— WHAT THIS TASK INVOLVES —
Could you set down exactly the lines in the records below between the line holding "Serialize one argument" and the line holding "This class is", inclusive?

Rendered images with source text:
○ ○ ○ ○ ○ ○ ○

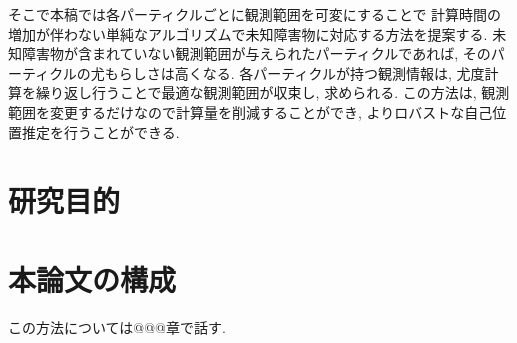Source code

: そこで本稿では各パーティクルごとに観測範囲を可変にすることで
計算時間の増加が伴わない単純なアルゴリズムで未知障害物に対応する方法を提案する. 
未知障害物が含まれていない観測範囲が与えられたパーティクルであれば, 
そのパーティクルの尤もらしさは高くなる. 
各パーティクルが持つ観測情報は, 尤度計算を繰り返し行うことで最適な観測範囲が収束し, 求められる. 
この方法は, 観測範囲を変更するだけなので計算量を削減することができ, 
よりロバストな自己位置推定を行うことができる. 

\section{研究目的}



\section{本論文の構成}
この方法については@@@章で話す. 

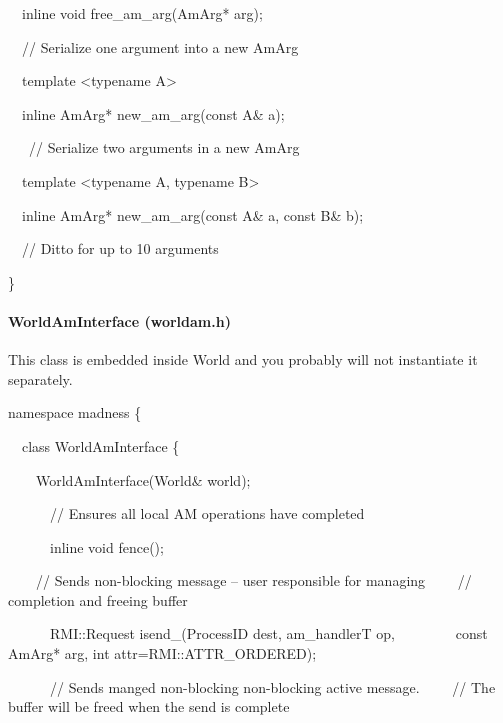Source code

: \documentclass[letterpaper]{article}
\begin{document}
{\ttfamily
\ \ inline void free\_am\_arg(AmArg* arg);}


\bigskip

{\ttfamily
\ \ // Serialize one argument into a new AmArg}

{\ttfamily
\ \ template {\textless}typename A{\textgreater}}

{\ttfamily
\ \ inline AmArg* new\_am\_arg(const A\& a);}


\bigskip

{\ttfamily
\ \ \ // Serialize two arguments in a new AmArg}

{\ttfamily
\ \ template {\textless}typename A, typename B{\textgreater}}

{\ttfamily
\ \ inline AmArg* new\_am\_arg(const A\& a, const B\& b);}


\bigskip

{\ttfamily
\ \ // Ditto for up to 10 arguments}

{\ttfamily
\}}


\bigskip

\paragraph{WorldAmInterface (worldam.h)}
This class is embedded inside World and you probably will not instantiate it separately.

{\ttfamily
namespace madness \{}

{\ttfamily
\ \ class WorldAmInterface \{}

{\ttfamily
\ \ \ \ WorldAmInterface(World\& world);}


\bigskip

{\ttfamily
\ \ \ \ \ \ // Ensures all local AM operations have completed}

{\ttfamily
\ \ \ \ \ \ inline void fence();}


\bigskip

{\ttfamily
\ \ \ \ // Sends non-blocking message -- user responsible for managing\newline
\ \ \ \ // completion and freeing buffer}

{\ttfamily
\ \ \ \ \ \ RMI::Request isend\_(ProcessID dest, am\_handlerT op, \newline
\ \ \ \ \ \ \ \ const AmArg* arg, int attr=RMI::ATTR\_ORDERED);}


\bigskip

{\ttfamily
\ \ \ \ \ \ // Sends manged non-blocking non-blocking active message.\newline
\ \ \ \ // The buffer will be freed when the send is complete}
\end{document}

○ ○ ○ ○ ○ ○ ○

— WRITTEN SOLUTION —
\ \ // Serialize one argument into a new AmArg}

{\ttfamily
\ \ template {\textless}typename A{\textgreater}}

{\ttfamily
\ \ inline AmArg* new\_am\_arg(const A\& a);}


\bigskip

{\ttfamily
\ \ \ // Serialize two arguments in a new AmArg}

{\ttfamily
\ \ template {\textless}typename A, typename B{\textgreater}}

{\ttfamily
\ \ inline AmArg* new\_am\_arg(const A\& a, const B\& b);}


\bigskip

{\ttfamily
\ \ // Ditto for up to 10 arguments}

{\ttfamily
\}}


\bigskip

\paragraph{WorldAmInterface (worldam.h)}
This class is embedded inside World and you probably will not instantiate it separately.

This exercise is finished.